Records excerpted from a collection
++++++++++

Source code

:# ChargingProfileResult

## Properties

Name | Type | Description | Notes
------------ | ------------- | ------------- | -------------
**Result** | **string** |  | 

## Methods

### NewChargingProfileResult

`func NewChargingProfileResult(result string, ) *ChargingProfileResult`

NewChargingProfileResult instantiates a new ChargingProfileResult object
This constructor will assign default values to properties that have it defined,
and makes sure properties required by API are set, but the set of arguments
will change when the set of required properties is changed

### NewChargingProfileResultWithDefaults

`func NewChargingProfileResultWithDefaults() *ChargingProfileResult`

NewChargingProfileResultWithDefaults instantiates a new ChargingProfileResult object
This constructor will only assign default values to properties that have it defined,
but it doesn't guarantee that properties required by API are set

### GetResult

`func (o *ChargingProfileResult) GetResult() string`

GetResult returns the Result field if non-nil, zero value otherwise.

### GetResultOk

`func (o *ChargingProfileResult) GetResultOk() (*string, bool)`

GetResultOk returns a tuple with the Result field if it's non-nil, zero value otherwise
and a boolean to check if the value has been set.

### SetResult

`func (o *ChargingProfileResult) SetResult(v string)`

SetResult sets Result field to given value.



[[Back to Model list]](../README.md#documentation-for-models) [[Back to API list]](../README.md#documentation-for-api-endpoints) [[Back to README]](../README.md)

++++++++++

What is being asked:
Every line above should be duplicated exactly as it stands.

Task answer:
Source code

:# ChargingProfileResult

## Properties

Name | Type | Description | Notes
------------ | ------------- | ------------- | -------------
**Result** | **string** |  | 

## Methods

### NewChargingProfileResult

`func NewChargingProfileResult(result string, ) *ChargingProfileResult`

NewChargingProfileResult instantiates a new ChargingProfileResult object
This constructor will assign default values to properties that have it defined,
and makes sure properties required by API are set, but the set of arguments
will change when the set of required properties is changed

### NewChargingProfileResultWithDefaults

`func NewChargingProfileResultWithDefaults() *ChargingProfileResult`

NewChargingProfileResultWithDefaults instantiates a new ChargingProfileResult object
This constructor will only assign default values to properties that have it defined,
but it doesn't guarantee that properties required by API are set

### GetResult

`func (o *ChargingProfileResult) GetResult() string`

GetResult returns the Result field if non-nil, zero value otherwise.

### GetResultOk

`func (o *ChargingProfileResult) GetResultOk() (*string, bool)`

GetResultOk returns a tuple with the Result field if it's non-nil, zero value otherwise
and a boolean to check if the value has been set.

### SetResult

`func (o *ChargingProfileResult) SetResult(v string)`

SetResult sets Result field to given value.



[[Back to Model list]](../README.md#documentation-for-models) [[Back to API list]](../README.md#documentation-for-api-endpoints) [[Back to README]](../README.md)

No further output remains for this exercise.